Posts

Phoenix Cluster Migration to Slurm Scheduler – Phase 4

[Update 2022/01/04, 2:18PM EST]

Dear Phoenix researchers,

The fourth phase of migration has been successfully completed – all nodes are back online, with 100 more compute nodes joining the Phoenix-Slurm cluster. We have successfully migrated 1100 nodes (out of about 1319) from Phoenix to the Phoenix-Slurm cluster.

As a reminder, the final phases of the migration are scheduled to continue in January 2023, during which the remaining 219 nodes will join Phoenix-Slurm: 

  • Phase 5: January 17, 2023 – 100 nodes  
  • Phase 6: January 31, 2023 (PACE Maintenance Period) – about 119 nodes 

We strongly encourage all researchers to shift their workflows to the Slurm-based cluster. PACE provides documentation and consulting sessions to support the smooth transition of your workflows to Slurm. Our next PACE Slurm orientation is scheduled for Friday, January 20th @ 11am-12pm via Zoom. Torque/Moab will no longer be available to Phoenix users on January 31st, at 6 AM ET.

PACE will be following up with additional updates and reminders in the upcoming weeks. In the meantime, please contact us with any questions or concerns about this transition. 

Best, 

-The PACE Team

[Update 2022/01/04, 6:00AM EST]

Dear Phoenix researchers, 

Just a reminder that the fourth phase of will start today, January 4th, during which 100 additional nodes will join the Phoenix-Slurm cluster. 

The 100 nodes will be taken offline now (6am ET), and we do not expect there to be any impact to other nodes or jobs on Phoenix-Slurm. 

We will follow up with additional updates and reminders as needed.
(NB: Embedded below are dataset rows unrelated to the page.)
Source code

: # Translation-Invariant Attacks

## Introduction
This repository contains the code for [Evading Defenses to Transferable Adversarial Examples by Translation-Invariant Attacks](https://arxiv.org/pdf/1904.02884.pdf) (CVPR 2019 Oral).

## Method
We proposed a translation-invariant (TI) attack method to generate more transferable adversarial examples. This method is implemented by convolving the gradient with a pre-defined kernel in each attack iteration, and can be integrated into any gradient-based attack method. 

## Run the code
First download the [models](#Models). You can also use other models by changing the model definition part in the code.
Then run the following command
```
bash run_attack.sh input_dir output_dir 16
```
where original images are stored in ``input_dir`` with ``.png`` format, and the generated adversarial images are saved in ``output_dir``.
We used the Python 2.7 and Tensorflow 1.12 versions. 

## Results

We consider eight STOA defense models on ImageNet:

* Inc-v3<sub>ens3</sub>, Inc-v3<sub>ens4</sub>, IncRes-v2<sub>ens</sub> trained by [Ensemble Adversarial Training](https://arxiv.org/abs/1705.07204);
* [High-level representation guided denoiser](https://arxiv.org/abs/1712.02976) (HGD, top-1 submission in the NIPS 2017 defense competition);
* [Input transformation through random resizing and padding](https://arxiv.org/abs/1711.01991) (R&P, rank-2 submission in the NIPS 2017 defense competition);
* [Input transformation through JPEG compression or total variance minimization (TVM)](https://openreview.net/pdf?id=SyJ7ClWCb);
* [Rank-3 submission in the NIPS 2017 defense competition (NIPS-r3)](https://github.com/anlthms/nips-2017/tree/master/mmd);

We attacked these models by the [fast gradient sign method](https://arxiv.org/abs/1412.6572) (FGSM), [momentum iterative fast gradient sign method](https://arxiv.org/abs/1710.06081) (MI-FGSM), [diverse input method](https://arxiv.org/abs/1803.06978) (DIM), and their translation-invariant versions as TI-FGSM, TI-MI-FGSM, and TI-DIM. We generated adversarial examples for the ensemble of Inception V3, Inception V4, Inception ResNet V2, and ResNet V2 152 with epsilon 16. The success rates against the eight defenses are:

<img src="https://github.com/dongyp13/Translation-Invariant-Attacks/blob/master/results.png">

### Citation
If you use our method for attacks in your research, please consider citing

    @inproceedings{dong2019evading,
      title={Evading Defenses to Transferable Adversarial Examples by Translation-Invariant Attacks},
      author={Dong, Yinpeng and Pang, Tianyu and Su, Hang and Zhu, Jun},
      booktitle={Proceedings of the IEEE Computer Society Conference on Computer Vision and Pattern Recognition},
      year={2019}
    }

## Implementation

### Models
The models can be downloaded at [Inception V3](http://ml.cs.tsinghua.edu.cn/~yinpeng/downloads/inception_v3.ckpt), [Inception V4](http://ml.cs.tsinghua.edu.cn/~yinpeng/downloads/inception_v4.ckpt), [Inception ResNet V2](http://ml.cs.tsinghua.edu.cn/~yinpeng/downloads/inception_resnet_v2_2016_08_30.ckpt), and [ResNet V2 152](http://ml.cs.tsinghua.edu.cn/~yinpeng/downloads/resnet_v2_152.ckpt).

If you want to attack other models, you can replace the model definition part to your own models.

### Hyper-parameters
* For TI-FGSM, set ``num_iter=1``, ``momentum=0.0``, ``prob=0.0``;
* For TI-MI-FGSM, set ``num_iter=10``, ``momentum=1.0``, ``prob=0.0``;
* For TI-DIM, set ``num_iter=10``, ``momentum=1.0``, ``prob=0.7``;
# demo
In the meantime, please email us if you have any questions or concerns about the migration. 

Best, 

– The PACE Team 

[Update 2022/01/03, 5:26PM EST]

Dear Phoenix researchers,

We have successfully migrated about 1000 nodes (out of about 1319 total) from Phoenix to the Phoenix-Slurm cluster. As a reminder, the fourth phase is scheduled starting tomorrow, January 4th, during which 100 additional nodes will join the Phoenix-Slurm cluster. 

The 100 nodes will be taken offline tomorrow morning (January 4th) at 6am ET, and we do not expect there to be any impact to other nodes or jobs on Phoenix-Slurm. 

As recommended at the beginning of this migration, we strongly encourage all researchers to begin shifting over their workflows to the Slurm-based side of Phoenix to take advantage of the improved features and queue wait times. We provide helpful information for the migration in our documentation and will provide a PACE Slurm Orientation on Friday, January 20th @ 11am-12pm via Zoom. 

Please email us or join a PACE Consulting Session if you have any questions or need assistance migrating your workflows to Slurm. 

Best, 

– The PACE Team

Storage-eas read-only during configuration change

[Update 1/9/23 10:58 AM]

The migration of storage-eas data to a new location is complete, and full read/write capability is available for all research groups on the device. Researchers may resume regular use of storage-eas, including writing new data to it.

Thank you for your patience as we completed these configuration changes to improve stability of storage-eas. Please email us at pace-support@oit.gatech.edu with any questions.

 

[Original Post 12/21/22 11:08 AM]

Summary: Researchers have reported multiple outages of the storage-eas server recently. To stabilize the storage, PACE will make configuration changes. The storage-eas server will become read-only at 3 PM today and will remain read-only until after the Winter Break, while the changes are being implemented. We will provide an update when write access is restored.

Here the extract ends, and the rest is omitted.